Nationalism and the Israeli State


Book Description

National festivals. Military parades. Patriotic memorials. Such public events and tributes naturally bring to mind the idea of nationalism. But what is the cultural logic behind them? How does a country such as Israel facilitate state-related public events as enactments of nationalism? To answer these questions, renowned anthropologist Don Handelman unpacks the meaning of national ritual and symbol in Israel today. He argues that public events mirror social order, a mirror that reflects to its participants and audiences the message that the designers of such events wish to communicate. Handelman considers the meaning of Holocaust and military memorialism, and he investigates the role of holiday celebrations, especially how they affect young children first learning about their country.
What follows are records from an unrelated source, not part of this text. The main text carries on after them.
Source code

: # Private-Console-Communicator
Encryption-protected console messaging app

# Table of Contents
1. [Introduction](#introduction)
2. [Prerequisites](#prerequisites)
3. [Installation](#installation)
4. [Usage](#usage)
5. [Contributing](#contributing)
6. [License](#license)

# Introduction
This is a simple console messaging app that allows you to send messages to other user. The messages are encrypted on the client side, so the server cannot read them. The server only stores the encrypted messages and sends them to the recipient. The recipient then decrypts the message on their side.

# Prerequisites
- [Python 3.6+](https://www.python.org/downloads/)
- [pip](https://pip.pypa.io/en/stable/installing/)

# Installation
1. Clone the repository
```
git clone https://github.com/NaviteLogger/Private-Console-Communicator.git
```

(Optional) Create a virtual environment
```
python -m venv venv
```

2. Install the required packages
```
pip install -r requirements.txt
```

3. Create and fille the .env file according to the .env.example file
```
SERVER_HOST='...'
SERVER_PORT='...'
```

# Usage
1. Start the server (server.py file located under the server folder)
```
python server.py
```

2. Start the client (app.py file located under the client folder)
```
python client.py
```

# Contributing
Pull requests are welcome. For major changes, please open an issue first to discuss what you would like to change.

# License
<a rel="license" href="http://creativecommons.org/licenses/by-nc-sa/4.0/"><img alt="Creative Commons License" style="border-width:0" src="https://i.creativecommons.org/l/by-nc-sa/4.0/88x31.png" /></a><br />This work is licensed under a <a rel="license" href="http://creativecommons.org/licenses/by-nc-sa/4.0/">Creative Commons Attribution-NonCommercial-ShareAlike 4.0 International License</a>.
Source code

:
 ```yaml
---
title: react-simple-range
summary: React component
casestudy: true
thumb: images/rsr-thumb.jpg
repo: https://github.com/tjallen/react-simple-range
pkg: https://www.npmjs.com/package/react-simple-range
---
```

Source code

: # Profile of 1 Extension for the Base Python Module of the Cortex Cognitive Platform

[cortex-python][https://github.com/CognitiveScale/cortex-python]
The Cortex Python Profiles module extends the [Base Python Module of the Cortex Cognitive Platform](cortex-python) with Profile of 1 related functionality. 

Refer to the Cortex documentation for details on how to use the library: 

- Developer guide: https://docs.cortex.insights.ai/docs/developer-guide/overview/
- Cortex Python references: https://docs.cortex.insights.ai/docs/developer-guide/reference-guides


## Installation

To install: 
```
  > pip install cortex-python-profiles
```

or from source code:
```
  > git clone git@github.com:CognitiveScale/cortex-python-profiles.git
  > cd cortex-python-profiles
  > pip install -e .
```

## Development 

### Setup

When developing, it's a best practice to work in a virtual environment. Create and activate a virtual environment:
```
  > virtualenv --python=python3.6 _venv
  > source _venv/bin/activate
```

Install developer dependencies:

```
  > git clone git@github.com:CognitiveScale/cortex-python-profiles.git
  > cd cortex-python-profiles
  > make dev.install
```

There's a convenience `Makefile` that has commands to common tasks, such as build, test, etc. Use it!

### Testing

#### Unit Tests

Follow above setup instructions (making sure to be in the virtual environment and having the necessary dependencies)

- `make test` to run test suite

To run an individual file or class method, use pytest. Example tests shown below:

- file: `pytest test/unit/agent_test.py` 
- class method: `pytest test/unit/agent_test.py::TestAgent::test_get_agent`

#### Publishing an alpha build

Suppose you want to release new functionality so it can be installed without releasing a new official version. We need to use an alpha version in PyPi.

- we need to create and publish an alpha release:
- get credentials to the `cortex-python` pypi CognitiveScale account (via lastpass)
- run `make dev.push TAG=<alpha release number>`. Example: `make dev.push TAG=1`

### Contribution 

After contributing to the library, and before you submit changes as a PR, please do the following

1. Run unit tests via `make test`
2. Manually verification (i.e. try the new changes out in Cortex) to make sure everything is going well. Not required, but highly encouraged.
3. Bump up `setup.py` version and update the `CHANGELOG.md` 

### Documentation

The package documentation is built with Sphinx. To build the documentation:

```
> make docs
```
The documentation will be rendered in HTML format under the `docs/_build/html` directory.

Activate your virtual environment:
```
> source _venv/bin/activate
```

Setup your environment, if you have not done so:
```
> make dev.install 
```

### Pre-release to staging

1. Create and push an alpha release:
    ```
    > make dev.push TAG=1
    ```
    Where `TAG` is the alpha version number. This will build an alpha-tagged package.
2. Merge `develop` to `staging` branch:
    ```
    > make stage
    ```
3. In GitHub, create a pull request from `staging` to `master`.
Analyzing state ceremonies such as Holocaust Remembrance Day for the war dead, and Independence Day, he notes the absence of minorities and examines their significance in the promotion of a national identity. He also looks at how Israel exports powerful symbols of statehood. Throughout, Handelman develops his theory of bureaucratic logic as the driving force behind expressions of nationalism in the modern state. He argues that bureaucratic logic has a much wider cachet than simply functioning as a way of thinking only about bureaucratic institutions. The logic is crucial to how these institutions function, but more so, it is a dominant force in forming modern state social order. Bureaucratic logic is used incessantly to invent and to modify all kinds of systems of classification that often have profound consequences for individuals and for groups, and that are ritualized powerfully through a host of state-related public events.